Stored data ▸
------------------------------------------------------------

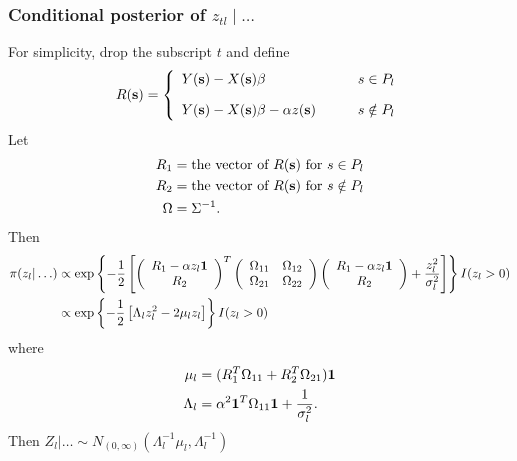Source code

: \subsubsection*{Conditional posterior of $z_{tl} \mid \ldots $}\label{s:mvcondu}
For simplicity, drop the subscript $t$ and define 
\begin{align*}
R(\mbox{\bf s}) = \left\{ 
    \begin{array}{ll}
        Y(\mbox{\bf s}) - X(\mbox{\bf s}) \beta &s \in P_l\\[1em]
        Y(\mbox{\bf s}) - X(\mbox{\bf s}) \beta - \alpha z(\mbox{\bf s}) \qquad & s \notin P_l
    \end{array} 
\right.
\end{align*}
Let 
\begin{align*}
    R_1 &= \text{the vector of } R(\mbox{\bf s}) \text{ for } s \in P_l \\
    R_2 &= \text{the vector of } R(\mbox{\bf s}) \text{ for } s \notin P_l \\
    \Omega &= \Sigma^{-1}.
\end{align*}
Then
\begin{align*}
    \pi(z_l | \ldots) &\propto \exp \left\{ -\frac{ 1 }{ 2 } \left[
        \left( \begin{array}{c}
            R_1 - \alpha z_l \mbox{\boldmath $1$}\\
            R_2
        \end{array} \right)^T
        \left( \begin{array}{cc}
            \Omega_{11} & \Omega_{12}\\
            \Omega_{21} & \Omega_{22}
        \end{array} \right)
        \left( \begin{array}{c}
            R_1 - \alpha z_l \mbox{\boldmath $1$}\\
            R_2
        \end{array} \right)
        +  \frac{ z_l^2 }{ \sigma_l^2 }\right]
    \right\} I(z_l > 0) \\
        &\propto \exp \left\{ -\frac{ 1 }{ 2 } \left[ \Lambda_l z_l^2 - 2 \mu_l z_l \right] \right\} I(z_l > 0)
\end{align*}
where
\begin{align*}
    \mu_l &= ( R_1^T \Omega_{11} + R_2^T \Omega_{21} )\mbox{\boldmath $1$}\\
    \Lambda_l &= \alpha^2 \mbox{\boldmath $1$}^T \Omega_{11} \mbox{\boldmath $1$} + \frac{ 1 }{ \sigma^2_l }.
\end{align*}
Then $Z_l | \ldots \sim N_{(0, \infty)} (\Lambda_l^{-1} \mu_l, \Lambda_l^{-1})$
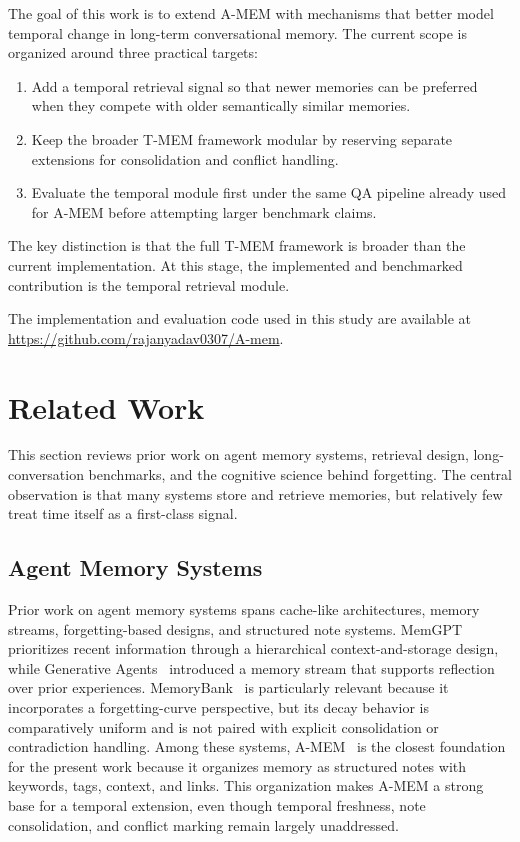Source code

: \documentclass[conference]{IEEEtran}
\begin{document}
The goal of this work is to extend A-MEM with mechanisms that better model temporal change in long-term conversational memory. The current scope is organized around three practical targets:

\begin{enumerate}
    \item Add a temporal retrieval signal so that newer memories can be preferred when they compete with older semantically similar memories.
    \item Keep the broader T-MEM framework modular by reserving separate extensions for consolidation and conflict handling.
    \item Evaluate the temporal module first under the same QA pipeline already used for A-MEM before attempting larger benchmark claims.
\end{enumerate}

The key distinction is that the full T-MEM framework is broader than the current implementation. At this stage, the implemented and benchmarked contribution is the temporal retrieval module.

The implementation and evaluation code used in this study are available at \url{https://github.com/rajanyadav0307/A-mem}.

\section{Related Work}

This section reviews prior work on agent memory systems, retrieval design, long-conversation benchmarks, and the cognitive science behind forgetting. The central observation is that many systems store and retrieve memories, but relatively few treat time itself as a first-class signal.

\subsection{Agent Memory Systems}

Prior work on agent memory systems spans cache-like architectures, memory streams, forgetting-based designs, and structured note systems. MemGPT~\cite{packer2023memgpt} prioritizes recent information through a hierarchical context-and-storage design, while Generative Agents~\cite{park2023generative} introduced a memory stream that supports reflection over prior experiences. MemoryBank~\cite{zhong2024memorybank} is particularly relevant because it incorporates a forgetting-curve perspective, but its decay behavior is comparatively uniform and is not paired with explicit consolidation or contradiction handling. Among these systems, A-MEM~\cite{xu2025amem} is the closest foundation for the present work because it organizes memory as structured notes with keywords, tags, context, and links. This organization makes A-MEM a strong base for a temporal extension, even though temporal freshness, note consolidation, and conflict marking remain largely unaddressed.
\end{document}
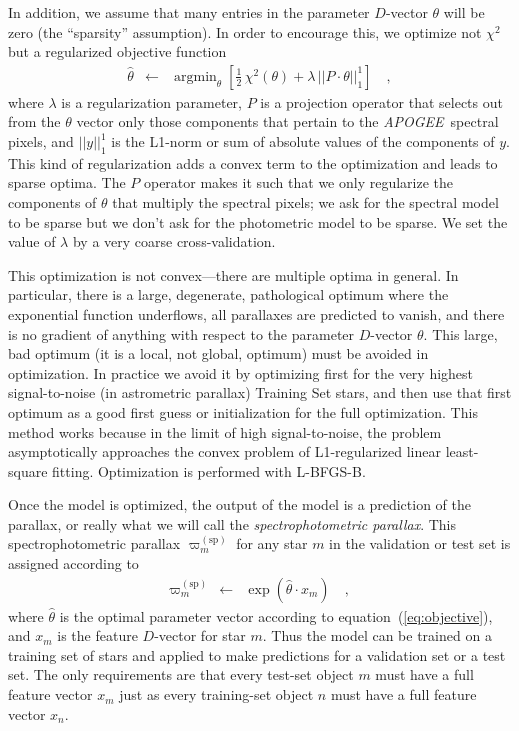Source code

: \documentclass[modern]{aastex62}
\newcommand{\equationname}{equation}
\newcommand{\code}[1]{\texttt{\detokenize{#1}}}
\newcommand{\acronym}[1]{{\small{#1}}}
\newcommand{\project}[1]{\textsl{#1}}
\newcommand{\apogee}{\project{\acronym{APOGEE}}}
\DeclareMathOperator*{\argmin}{argmin}
\newcommand{\sparallax}{\varpi^{(\mathrm{sp})}}
\begin{document}
In addition, we assume that many entries in the parameter $D$-vector $\theta$ will be zero
(the ``sparsity'' assumption).
In order to encourage this, we optimize not $\chi^2$ but a regularized objective function
\begin{eqnarray}
\hat{\theta} &\leftarrow& \argmin_{\theta}\left[\frac{1}{2}\,\chi^2(\theta) + \lambda\,||P\cdot\theta||_1^1\right]
\label{eq:objective}\quad ,
\end{eqnarray}
where
$\lambda$ is a regularization parameter,
$P$ is a projection operator that selects out from the $\theta$ vector only those components
that pertain to the \apogee\ spectral pixels,
and $||y||_1^1$ is the L1-norm or sum of absolute values of the components of $y$.
This kind of regularization adds a convex term to the optimization and leads to
sparse optima.
The $P$ operator makes it such that we only regularize the components of $\theta$ that multiply
the spectral pixels; we ask for the spectral model to be sparse but we don't ask for the photometric
model to be sparse.
We set the value of $\lambda$ by a 
very coarse cross-validation.

This optimization is not convex---there are multiple optima in general.
In particular, there is a large, degenerate, pathological optimum where
the exponential function underflows, all parallaxes are predicted to vanish,
and there is no gradient of anything with respect to the parameter $D$-vector $\theta$.
This large, bad optimum (it is a local, not global, optimum) must be avoided in optimization.
In practice we avoid it by optimizing first for the very highest signal-to-noise
(in astrometric parallax) Training Set stars, and then use that first optimum as a
good first guess or initialization for the full optimization.
This method works because in the limit of high signal-to-noise, the problem asymptotically approaches
the convex problem of L1-regularized linear least-square fitting.
Optimization is performed with \code{scipy.optimize} \acronym{L-BFGS-B}.

Once the model is optimized, the output of the model is a prediction of the parallax,
or really what we will call the \emph{spectrophotometric parallax}.
This spectrophotometric parallax
$\sparallax_m$ for any star $m$ in the validation or test set is
assigned according to
\begin{eqnarray}
\sparallax_m &\leftarrow& \exp(\hat{\theta}\cdot x_m)
\quad ,
\end{eqnarray}
where
$\hat{\theta}$ is the optimal parameter vector according
to \equationname~(\ref{eq:objective}),
and
$x_m$ is the feature $D$-vector for star $m$.
Thus the model can be trained on a training set of stars and applied to make
predictions for a validation set or a test set.
The only requirements are that every test-set object $m$  must have a full feature
vector $x_m$ just as every training-set object $n$ must have a full feature
vector $x_n$.
\end{document}
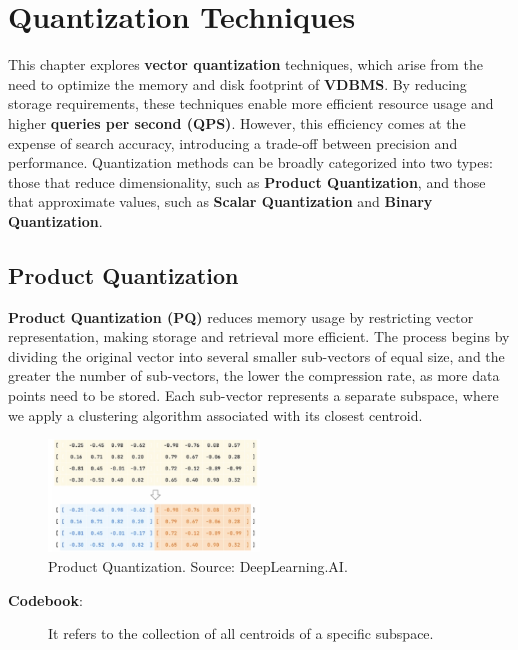 \pagestyle{fancy}
\chapter{Quantization Techniques}
\label{chap:Vector quantization in VBDMS}
This chapter explores \textbf{vector quantization} techniques, which arise from the need to optimize the memory and disk footprint of \textbf{VDBMS}. By reducing storage requirements, these techniques enable more efficient resource usage and higher \textbf{queries per second (QPS)}. However, this efficiency comes at the expense of search accuracy, introducing a trade-off between precision and performance. Quantization methods can be broadly categorized into two types: those that reduce dimensionality, such as \textbf{Product Quantization}, and those that approximate values, such as \textbf{Scalar Quantization} and \textbf{Binary Quantization}.

\section{Product Quantization}
\textbf{Product Quantization (PQ)} reduces memory usage by restricting vector representation, making storage and retrieval more efficient. The process begins by dividing the original vector into several smaller sub-vectors of equal size, and the greater the number of sub-vectors, the lower the compression rate, as more data points need to be stored. Each sub-vector represents a separate subspace, where we apply a clustering algorithm associated with its closest centroid.
\begin{figure}[h]
    \centering
    \includegraphics[width=0.5\textwidth]{IMAGES/immagine_2025-02-27_122846884.png}
    \caption{Product Quantization. Source: DeepLearning.AI.\footnotemark[1]}
    \label{fig:PQ}
\end{figure}

\begin{description}
\item[\textbf{Codebook}:] It refers to the collection of all centroids of a specific subspace.
\end{description}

------------------------------------------------------------

Task brief ▸
Where the word "stars" shows up in a line of the entries above, copy that line.

Result of this task ▸
(in astrometric parallax) Training Set stars, and then use that first optimum as a
Thus the model can be trained on a training set of stars and applied to make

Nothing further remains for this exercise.